Wilcox County, Alabama was created on 13 December 1819 from the vast region obtained by Gen. Andrew Jackson for the United States in the 1814 Treaty of Fort Jackson, which ended the 1813–1814 Creek War. The county was named in honor of Lt. Joseph M. Wilcox, a Connecticut native and West Point graduate who was killed in January 1814 during the conflict. Wilcox lies in southern Alabama's Black Belt, and like other counties in the region, farming dominated its first century. The Alabama River bisects the county, and numerous steamboat landings along its banks made it easy for farmers to ship cotton and other products downriver.
Wilcox County lies a short distance north of the Federal Road, the only viable route from Georgia into south Alabama between about 1807 and the 1830s. Lands directly along the Federal Road in what are now Butler and Lowndes Counties attracted earlier settlement, but in the early 1820s families from Georgia and the Carolinas began moving into Wilcox County.

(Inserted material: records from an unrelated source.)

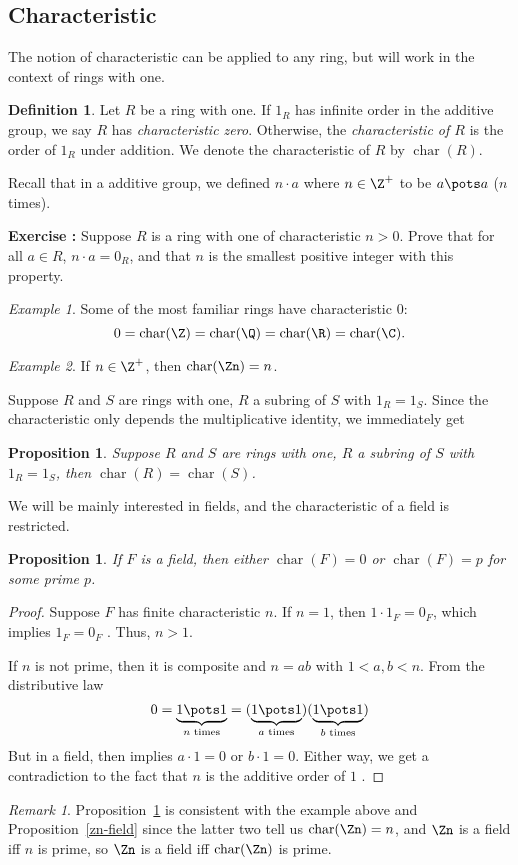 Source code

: \documentclass[12pt]{amsart}
\DeclareMathOperator{\chr}{char}
\newcounter{probs}
\newenvironment{prob}{%
  \refstepcounter{probs}
  \par\medskip\noindent\textbf{Exercise \theprobs:} }{\par\medskip}
\theoremstyle{plain}
\newtheorem{prop}[thm]{Proposition}
\theoremstyle{definition}
\newtheorem{defn}[thm]{Definition}
\theoremstyle{remark}
\newtheorem*{remark}{Remark}
\newtheorem*{exam}{Example}
\begin{document}
\subsection{Characteristic}
The notion of characteristic can be applied to any ring, but will work
in the context of rings with one.
\begin{defn}
  Let $R$ be a ring with one.  If $1_R$ has infinite order in the
  additive group, we say $R$ has \emph{characteristic zero}.  Otherwise, the
  \emph{characteristic of $R$} is the order of $1_R$ under addition.  We
  denote the characteristic of $R$ by $\chr(R)$.
\end{defn}
Recall that in a additive group, we defined $n\cdot a$ where
$n\in\Z^+$ to be $a\pots a$ ($n$ times).
\begin{prob}
  Suppose $R$ is a ring with one of characteristic $n>0$.  Prove that
  for all $a\in R$,
  $n\cdot a=0_R$, and that $n$ is the smallest positive integer with
  this property.
\end{prob}
\begin{exam}
  Some of the most familiar rings have characteristic $0$:
\[ 0= \chr(\Z)=\chr(\Q)=\chr(\R)=\chr(\C). \]
\end{exam}
\begin{exam}\label{zn-char}
  If $n\in\Z^+$, then $\chr(\Zn)=n$.
\end{exam}
Suppose $R$ and $S$ are rings with one, $R$ a subring of $S$ with
$1_R=1_S$.  Since the characteristic only depends the multiplicative
identity, we immediately get
\begin{prop}
Suppose $R$ and $S$ are rings with one, $R$ a subring of $S$ with
$1_R=1_S$, then $\chr(R)=\chr(S)$.
\end{prop}
We will be mainly interested in fields, and the characteristic of a
field is restricted.
\begin{prop} \label{field-char}
  If $F$ is a field, then either $\chr(F)=0$ or $\chr(F)=p$ for some
  prime $p$.
\end{prop}
\begin{proof}
  Suppose $F$ has finite characteristic $n$.  If $n=1$, then $1\cdot
  1_F=0_F$, which implies $1_F=0_F$ \con.  Thus, $n>1$.

  If $n$ is not prime, then it is composite and $n=ab$ with
  $1<a,b<n$.  From the distributive law
\[ 0=\underbrace{1\pots 1}_\text{$n$ times}  =  (\underbrace{1\pots
  1}_\text{$a$ times}) (\underbrace{1\pots 1}_\text{$b$ times})\]
But in a field, then implies $a\cdot 1=0$ or $b\cdot 1=0$.  Either
way, we get a contradiction to the fact that $n$ is the additive order
of $1$ \con.
\end{proof}
\begin{remark}
  Proposition~\ref{field-char} is consistent with the
  example above and Proposition~\ref{zn-field} since the
  latter two tell us $\chr(\Zn)=n$, and $\Zn$ is a field iff $n$ is
  prime, so $\Zn$ is a field iff $\chr(\Zn)$ is prime.
\end{remark}
\end{document}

As settlement of northeastern Wilcox County increased in the 1820s, the village of Snow Hill formed on the west side of Cedar Creek, likely beginning as a single store surrounded by a few cabins. The village grew slowly, and Snow Hill soon boasted stores, a blacksmith shop, a school, and both Baptist and Methodist churches. On 25 November 1833, the Snow Hill Post Office opened with John W. Campbell as the first postmaster. Located about 1.5 miles south of the Dallas County line, Snow Hill became the focal point of the local community during the antebellum era. These articles describe significant events that affected the Snow Hill community during its first few decades:
After the Civil War, a railroad line was laid south of the village, and business activity at Snow Hill shifted to the railroad station about four miles to the southwest. The original village became known as "Old Snow Hill," while the community that formed around the station adopted the name Snow Hill. More recently, the area's commercial center moved to the town of Furman, located about one mile south of Old Snow Hill.1
Notes:
1Palmer, W. B. "A History of Furman, Alabama." In Barefield, Marilyn Davis. Records of Wilcox County, Alabama. Easley, SC: Southern Historical Press, 1988, pp. 122–134. Palmer's work was copied by the WPA Library Project #3529 sponsored by the Birmingham Library Board in 1937.